• **Your task**
Would you repeat all of the records underneath, exactly as written?

** Opening Extracted records block **

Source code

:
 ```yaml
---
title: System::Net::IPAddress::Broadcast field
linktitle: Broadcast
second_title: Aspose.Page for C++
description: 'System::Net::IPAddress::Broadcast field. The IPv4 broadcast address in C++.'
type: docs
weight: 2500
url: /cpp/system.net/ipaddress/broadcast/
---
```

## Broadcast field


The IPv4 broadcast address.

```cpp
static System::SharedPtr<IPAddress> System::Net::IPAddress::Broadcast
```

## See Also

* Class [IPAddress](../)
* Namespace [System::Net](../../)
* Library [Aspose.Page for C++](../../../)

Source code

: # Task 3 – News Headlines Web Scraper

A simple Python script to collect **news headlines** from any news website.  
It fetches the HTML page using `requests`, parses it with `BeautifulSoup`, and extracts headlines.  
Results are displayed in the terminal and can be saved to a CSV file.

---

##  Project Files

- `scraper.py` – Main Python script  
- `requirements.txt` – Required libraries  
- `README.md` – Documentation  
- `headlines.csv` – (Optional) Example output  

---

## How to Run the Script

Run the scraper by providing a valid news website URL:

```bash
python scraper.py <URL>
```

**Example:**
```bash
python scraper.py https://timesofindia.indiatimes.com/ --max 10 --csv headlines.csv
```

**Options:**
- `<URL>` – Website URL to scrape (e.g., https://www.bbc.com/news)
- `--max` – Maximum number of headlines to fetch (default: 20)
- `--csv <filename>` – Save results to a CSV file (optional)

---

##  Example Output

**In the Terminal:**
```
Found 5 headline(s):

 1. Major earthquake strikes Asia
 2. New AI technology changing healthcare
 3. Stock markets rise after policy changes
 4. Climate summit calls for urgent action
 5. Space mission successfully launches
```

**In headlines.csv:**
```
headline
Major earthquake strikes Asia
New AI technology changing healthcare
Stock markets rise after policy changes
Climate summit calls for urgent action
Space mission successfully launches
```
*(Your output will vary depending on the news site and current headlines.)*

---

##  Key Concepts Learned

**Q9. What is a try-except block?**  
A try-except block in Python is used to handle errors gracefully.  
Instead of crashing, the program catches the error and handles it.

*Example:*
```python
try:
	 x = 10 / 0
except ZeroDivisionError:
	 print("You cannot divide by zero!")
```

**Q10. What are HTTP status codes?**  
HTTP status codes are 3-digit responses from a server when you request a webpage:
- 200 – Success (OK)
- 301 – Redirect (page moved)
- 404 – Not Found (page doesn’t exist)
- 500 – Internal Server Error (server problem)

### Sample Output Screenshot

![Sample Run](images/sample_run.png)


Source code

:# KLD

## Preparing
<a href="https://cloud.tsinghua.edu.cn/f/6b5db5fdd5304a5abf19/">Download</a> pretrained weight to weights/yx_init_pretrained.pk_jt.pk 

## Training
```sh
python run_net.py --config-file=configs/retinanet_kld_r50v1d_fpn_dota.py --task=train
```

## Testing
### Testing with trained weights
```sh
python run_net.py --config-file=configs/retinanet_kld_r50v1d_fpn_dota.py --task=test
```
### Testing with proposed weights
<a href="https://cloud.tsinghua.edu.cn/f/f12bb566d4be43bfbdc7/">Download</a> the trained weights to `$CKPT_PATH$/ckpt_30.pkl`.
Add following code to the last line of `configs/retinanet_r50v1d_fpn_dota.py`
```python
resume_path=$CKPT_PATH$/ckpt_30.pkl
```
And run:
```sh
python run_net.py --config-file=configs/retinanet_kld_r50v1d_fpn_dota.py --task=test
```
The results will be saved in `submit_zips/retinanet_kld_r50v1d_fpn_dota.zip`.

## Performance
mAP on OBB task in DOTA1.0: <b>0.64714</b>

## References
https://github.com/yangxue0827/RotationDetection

** Closing Extracted records block **

• **Output below**
Source code

:
 ```yaml
---
title: System::Net::IPAddress::Broadcast field
linktitle: Broadcast
second_title: Aspose.Page for C++
description: 'System::Net::IPAddress::Broadcast field. The IPv4 broadcast address in C++.'
type: docs
weight: 2500
url: /cpp/system.net/ipaddress/broadcast/
---
```

## Broadcast field


The IPv4 broadcast address.

```cpp
static System::SharedPtr<IPAddress> System::Net::IPAddress::Broadcast
```

## See Also

* Class [IPAddress](../)
* Namespace [System::Net](../../)
* Library [Aspose.Page for C++](../../../)

Source code

: # Task 3 – News Headlines Web Scraper

A simple Python script to collect **news headlines** from any news website.  
It fetches the HTML page using `requests`, parses it with `BeautifulSoup`, and extracts headlines.  
Results are displayed in the terminal and can be saved to a CSV file.

---

##  Project Files

- `scraper.py` – Main Python script  
- `requirements.txt` – Required libraries  
- `README.md` – Documentation  
- `headlines.csv` – (Optional) Example output  

---

## How to Run the Script

Run the scraper by providing a valid news website URL:

```bash
python scraper.py <URL>
```

**Example:**
```bash
python scraper.py https://timesofindia.indiatimes.com/ --max 10 --csv headlines.csv
```

**Options:**
- `<URL>` – Website URL to scrape (e.g., https://www.bbc.com/news)
- `--max` – Maximum number of headlines to fetch (default: 20)
- `--csv <filename>` – Save results to a CSV file (optional)

---

##  Example Output

**In the Terminal:**
```
Found 5 headline(s):

 1. Major earthquake strikes Asia
 2. New AI technology changing healthcare
 3. Stock markets rise after policy changes
 4. Climate summit calls for urgent action
 5. Space mission successfully launches
```

**In headlines.csv:**
```
headline
Major earthquake strikes Asia
New AI technology changing healthcare
Stock markets rise after policy changes
Climate summit calls for urgent action
Space mission successfully launches
```
*(Your output will vary depending on the news site and current headlines.)*

---

##  Key Concepts Learned

**Q9. What is a try-except block?**  
A try-except block in Python is used to handle errors gracefully.  
Instead of crashing, the program catches the error and handles it.

*Example:*
```python
try:
	 x = 10 / 0
except ZeroDivisionError:
	 print("You cannot divide by zero!")
```

**Q10. What are HTTP status codes?**  
HTTP status codes are 3-digit responses from a server when you request a webpage:
- 200 – Success (OK)
- 301 – Redirect (page moved)
- 404 – Not Found (page doesn’t exist)
- 500 – Internal Server Error (server problem)

### Sample Output Screenshot

![Sample Run](images/sample_run.png)


Source code

:# KLD

## Preparing
<a href="https://cloud.tsinghua.edu.cn/f/6b5db5fdd5304a5abf19/">Download</a> pretrained weight to weights/yx_init_pretrained.pk_jt.pk 

## Training
```sh
python run_net.py --config-file=configs/retinanet_kld_r50v1d_fpn_dota.py --task=train
```

## Testing
### Testing with trained weights
```sh
python run_net.py --config-file=configs/retinanet_kld_r50v1d_fpn_dota.py --task=test
```
### Testing with proposed weights
<a href="https://cloud.tsinghua.edu.cn/f/f12bb566d4be43bfbdc7/">Download</a> the trained weights to `$CKPT_PATH$/ckpt_30.pkl`.
Add following code to the last line of `configs/retinanet_r50v1d_fpn_dota.py`
```python
resume_path=$CKPT_PATH$/ckpt_30.pkl
```
And run:
```sh
python run_net.py --config-file=configs/retinanet_kld_r50v1d_fpn_dota.py --task=test
```
The results will be saved in `submit_zips/retinanet_kld_r50v1d_fpn_dota.zip`.

## Performance
mAP on OBB task in DOTA1.0: <b>0.64714</b>

## References
https://github.com/yangxue0827/RotationDetection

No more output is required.